Um, isn't that what the rest of the book is supposed to do? Answer the questions and tension that the first two or three chapters set up? I know I'm not a "10" like Natalie Babbitt or Lois Lowry, but I think even they would have trouble with today's audience. I'm reading Tuck Everlasting (Babbit) to my 6th graders and the opening is so lyrical and rhythmic...and slow...that I had students almost bail. And if they were to read The Giver (Lowry) on their own, I doubt half of them would finish it. Sigh.
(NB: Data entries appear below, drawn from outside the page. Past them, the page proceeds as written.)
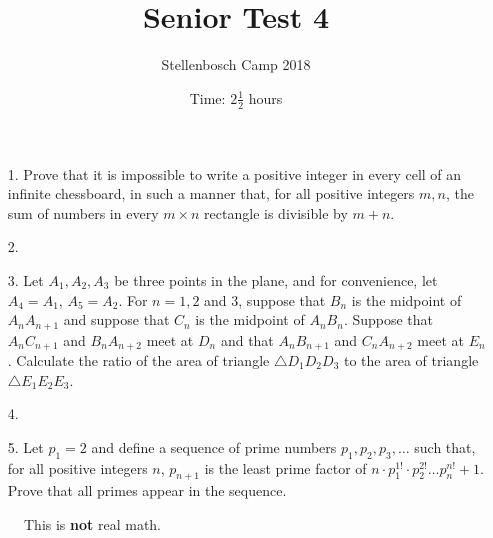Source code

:\documentclass[a4paper, 12pt]{article}
\title{Senior Test 4}
\author{Stellenbosch Camp 2018}
\date{Time: $2 \frac{1}{2}$ hours}
\begin{document}
 \maketitle

\begin{enumerate}

\item[1.]  Prove that it is impossible to write a positive integer in every cell of an infinite chessboard, in such a manner that, for all positive integers $m, n$, the sum of numbers in every $m\times n$ rectangle is divisible by $m + n$.


\vspace{7pt}

% 
\item[2.] 


\vspace{5pt}

\item[3.]  
Let $A_1, A_2, A_3$ be three points in the plane, and for convenience, let $A_4 = A_1$, $A_5 = A_2$. For $n = 1, 2$ and $3$, suppose that $B_n$ is the midpoint of $A_n A_{n+1}$ and suppose that $C_n$ is the midpoint of $A_n B_n$. Suppose that $A_n C_{n+1}$ and $B_n A_{n+2}$ meet at $D_n$ and that $A_n B_{n+1}$ and $C_n A_{n+2}$ meet at $E_n$. Calculate the ratio of the area of triangle $\triangle D_1 D_2 D_3$ to the area of triangle $\triangle E_1 E_2 E_3$.


\vspace{7pt}

\item[4.]


\vspace{7pt}

\item[5.]   Let $p_1 = 2$ and define a sequence of prime numbers $p_1, p_2, p_3, \dots$ such that, for all positive integers $n$, $p_{n+1}$ is the least prime factor of $n \cdot p_1^{1!} \cdot p_2^{2!} \dots p_n^{n!} + 1$. Prove that all primes appear in the sequence.



\end{enumerate}

\vfill

\begin{figure}[h]
	\centering
{}
\caption{This is \textbf{not} real math.}
\end{figure}

\vspace{12mm}
\end{document}

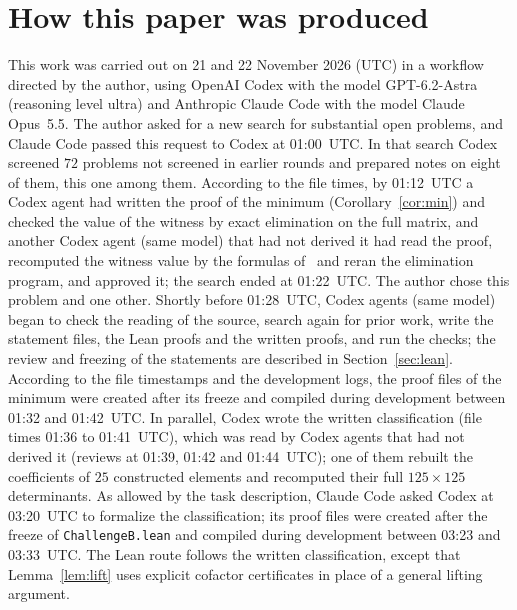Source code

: \documentclass[11pt]{article}
\theoremstyle{definition}
\theoremstyle{remark}
\begin{document}
\section*{How this paper was produced}
This work was carried out on 21 and 22 November 2026 (UTC) in a workflow directed by
the author, using OpenAI Codex with the model GPT-6.2-Astra (reasoning level
ultra) and Anthropic Claude Code with the model Claude Opus~5.5. The author
asked for a new search for substantial open problems, and Claude Code passed
this request to Codex at 01:00~UTC. In that search Codex screened $72$
problems not screened in earlier rounds and prepared notes on eight of them,
this one among them. According to the file times, by 01:12~UTC a Codex agent
had written the proof of the minimum (Corollary~\ref{cor:min}) and checked the
value of the witness by exact elimination on the full matrix, and another
Codex agent (same model) that had not derived it had read the proof,
recomputed the witness value by the formulas of~\cite{mp} and reran the
elimination program,
and approved it; the search ended at 01:22~UTC. The author chose this problem
and one other. Shortly before 01:28~UTC, Codex agents (same model) began to
check the reading of the source, search again for prior work, write the
statement files, the Lean proofs and the written proofs, and run the checks;
the review and freezing of the statements are described in
Section~\ref{sec:lean}. According to the file timestamps and the development
logs, the proof files of the minimum were created after its freeze and
compiled during development between 01:32 and 01:42~UTC. In parallel, Codex
wrote the written classification (file times 01:36 to 01:41~UTC), which was
read by Codex agents that had not derived it (reviews at 01:39, 01:42 and
01:44~UTC); one of them rebuilt the coefficients of $25$ constructed elements and recomputed
their full $125\times125$ determinants. As allowed by the task description,
Claude Code asked Codex at 03:20~UTC to formalize the classification; its proof
files were created after the freeze of \texttt{ChallengeB.lean} and compiled
during development between 03:23 and 03:33~UTC. The Lean route follows the
written classification, except that Lemma~\ref{lem:lift} uses explicit
cofactor certificates in place of a general lifting argument.
\end{document}
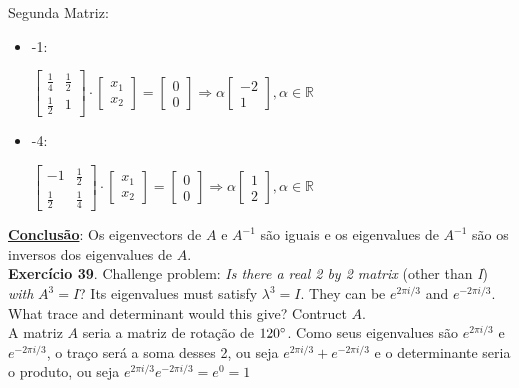 \documentclass[12pt]{article}
\newcommand{\real}{\mathbb{R}}
\newcommand{\mytitle}[1]{\textbf{\underline{#1}}}
\begin{document}
Segunda Matriz:
\begin{itemize}
\item -1:
  \begin{center}
    $
    \begin{bmatrix}
      \frac{1}{4} & \frac{1}{2} \\
      \frac{1}{2} & 1
    \end{bmatrix}\cdot
    \begin{bmatrix}
      x_1 \\ x_2
    \end{bmatrix}=
    \begin{bmatrix}
      0 \\ 0
    \end{bmatrix}\Rightarrow \alpha
    \begin{bmatrix}
      -2 \\ 1
    \end{bmatrix}, \alpha \in \real
    $
  \end{center}
\item -4:
  \begin{center}
    $
    \begin{bmatrix}
      -1 & \frac{1}{2} \\
      \frac{1}{2} & \frac{1}{4}
    \end{bmatrix}\cdot
    \begin{bmatrix}
      x_1 \\ x_2
    \end{bmatrix}=
    \begin{bmatrix}
      0 \\ 0
    \end{bmatrix}\Rightarrow \alpha
    \begin{bmatrix}
      1 \\ 2
    \end{bmatrix}, \alpha \in \real
    $
  \end{center}
\end{itemize}
\mytitle{Conclusão}: Os eigenvectors de $A$ e $A^{-1}$ são iguais e os eigenvalues de $A^{-1}$ são os inversos dos eigenvalues de $A$.\\
\textbf{Exercício 39}. Challenge problem: \textit{Is there a real 2 by 2 matrix} (other than \textit{I}) \textit{with} $A^3 = I$? Its eigenvalues must satisfy $\lambda^3 = I$. They can be $e^{2\pi i/3}$ and $e^{-2\pi i/3}$. What trace and determinant would this give? Contruct $A$.\\
A matriz $A$ seria a matriz de rotação de $120\degree$. Como seus eigenvalues são $e^{2\pi i/3}$ e $e^{-2\pi i/3}$, o traço será a soma desses 2, ou seja $e^{2\pi i/3}+e^{-2\pi i/3}$ e o determinante seria o produto, ou seja $e^{2\pi i/3}e^{-2\pi i/3}=e^0=1$\\
\end{document}
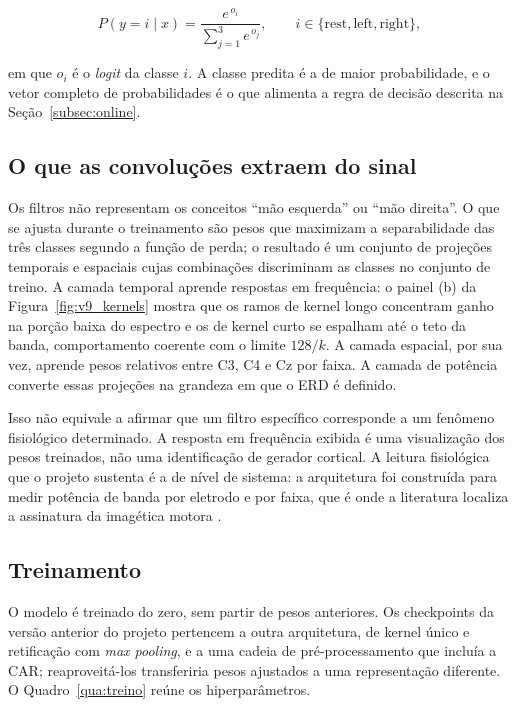 \documentclass[12pt,a4paper]{article}
\begin{document}
\begin{equation}\label{eq:softmax}
P(y = i \mid x) = \frac{e^{\,o_i}}{\sum_{j=1}^{3} e^{\,o_j}}, \qquad i \in \{\text{rest}, \text{left}, \text{right}\},
\end{equation}

\noindent em que $o_i$ é o \textit{logit} da classe $i$. A classe predita é a de maior
probabilidade, e o vetor completo de probabilidades é o que alimenta a regra de decisão
descrita na Seção~\ref{subsec:online}.

\subsection{O que as convoluções extraem do sinal}

Os filtros não representam os conceitos ``mão esquerda'' ou ``mão direita''. O que se ajusta
durante o treinamento são pesos que maximizam a separabilidade das três classes segundo a
função de perda; o resultado é um conjunto de projeções temporais e espaciais cujas
combinações discriminam as classes no conjunto de treino. A camada temporal aprende respostas
em frequência: o painel (b) da Figura~\ref{fig:v9_kernels} mostra que os ramos de kernel longo
concentram ganho na porção baixa do espectro e os de kernel curto se espalham até o teto da
banda, comportamento coerente com o limite $128/k$. A camada espacial, por sua vez, aprende
pesos relativos entre C3, C4 e Cz por faixa. A camada de potência converte essas projeções na
grandeza em que o ERD é definido.

Isso não equivale a afirmar que um filtro específico corresponde a um fenômeno fisiológico
determinado. A resposta em frequência exibida é uma visualização dos pesos treinados, não uma
identificação de gerador cortical. A leitura fisiológica que o projeto sustenta é a de nível
de sistema: a arquitetura foi construída para medir potência de banda por eletrodo e por
faixa, que é onde a literatura localiza a assinatura da imagética motora
\cite{pfurtscheller1999,pfurtscheller2001}.

\subsection{Treinamento}\label{subsec:treinamento}

O modelo é treinado do zero, sem partir de pesos anteriores. Os checkpoints da versão anterior
do projeto pertencem a outra arquitetura, de kernel único e retificação com \textit{max
pooling}, e a uma cadeia de pré-processamento que incluía a CAR; reaproveitá-los transferiria
pesos ajustados a uma representação diferente. O Quadro~\ref{qua:treino} reúne os
hiperparâmetros.
\end{document}
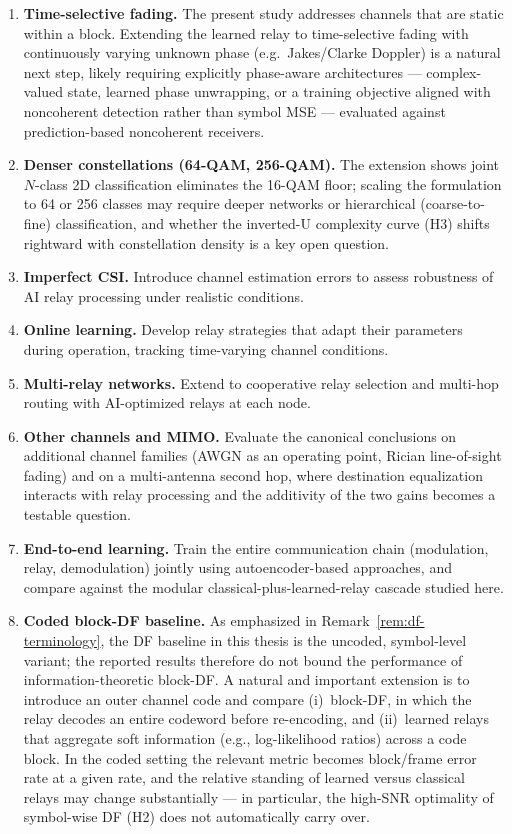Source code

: \begin{enumerate}
\def\labelenumi{\arabic{enumi}.}
\item
  \textbf{Time-selective fading.} The present study addresses channels that are static within a block. Extending the learned relay to time-selective fading with continuously varying unknown phase (e.g.\ Jakes/Clarke Doppler) is a natural next step, likely requiring explicitly phase-aware architectures --- complex-valued state, learned phase unwrapping, or a training objective aligned with noncoherent detection rather than symbol MSE --- evaluated against prediction-based noncoherent receivers.
\item
  \textbf{Denser constellations (64-QAM, 256-QAM).} The extension shows joint $N$-class 2D classification eliminates the 16-QAM floor; scaling the formulation to 64 or 256 classes may require deeper networks or hierarchical (coarse-to-fine) classification, and whether the inverted-U complexity curve (H3) shifts rightward with constellation density is a key open question.
\item
  \textbf{Imperfect CSI.} Introduce channel estimation errors to assess robustness of AI relay processing under realistic conditions.
\item
  \textbf{Online learning.} Develop relay strategies that adapt their parameters during operation, tracking time-varying channel conditions.
\item
  \textbf{Multi-relay networks.} Extend to cooperative relay selection and multi-hop routing with AI-optimized relays at each node.
\item
  \textbf{Other channels and MIMO.} Evaluate the canonical conclusions on additional channel families (AWGN as an operating point, Rician line-of-sight fading) and on a multi-antenna second hop, where destination equalization interacts with relay processing and the additivity of the two gains becomes a testable question.
\item
  \textbf{End-to-end learning.} Train the entire communication chain (modulation, relay, demodulation) jointly using autoencoder-based approaches, and compare against the modular classical-plus-learned-relay cascade studied here.
\item
  \textbf{Coded block-DF baseline.} As emphasized in Remark~\ref{rem:df-terminology}, the DF baseline in this thesis is the uncoded, symbol-level variant; the reported results therefore do not bound the performance of information-theoretic block-DF. A natural and important extension is to introduce an outer channel code and compare (i)~block-DF, in which the relay decodes an entire codeword before re-encoding, and (ii)~learned relays that aggregate soft information (e.g., log-likelihood ratios) across a code block. In the coded setting the relevant metric becomes block/frame error rate at a given rate, and the relative standing of learned versus classical relays may change substantially --- in particular, the high-SNR optimality of symbol-wise DF (H2) does not automatically carry over.

\end{enumerate}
It seems that much modern written story telling is trying to mimic the first 9 minutes of television - hook 'em before the commercial break otherwise you've lost a consumer. I'm afraid many of these classic MG novels (even though they are on the shortish side) are in danger of being ignored because they don't have the "good stuff" screaming for attention on the opening page.
So what will I do? Well, I'll take into account what my young beta readers are telling me. But on the other hand, I kinda have a different definition of what makes for good stuff in a novel. Things that give the shocking elements like murder and betrayal and weird paranormal activity their context...things like plot and characterization and, oh yeah, theme.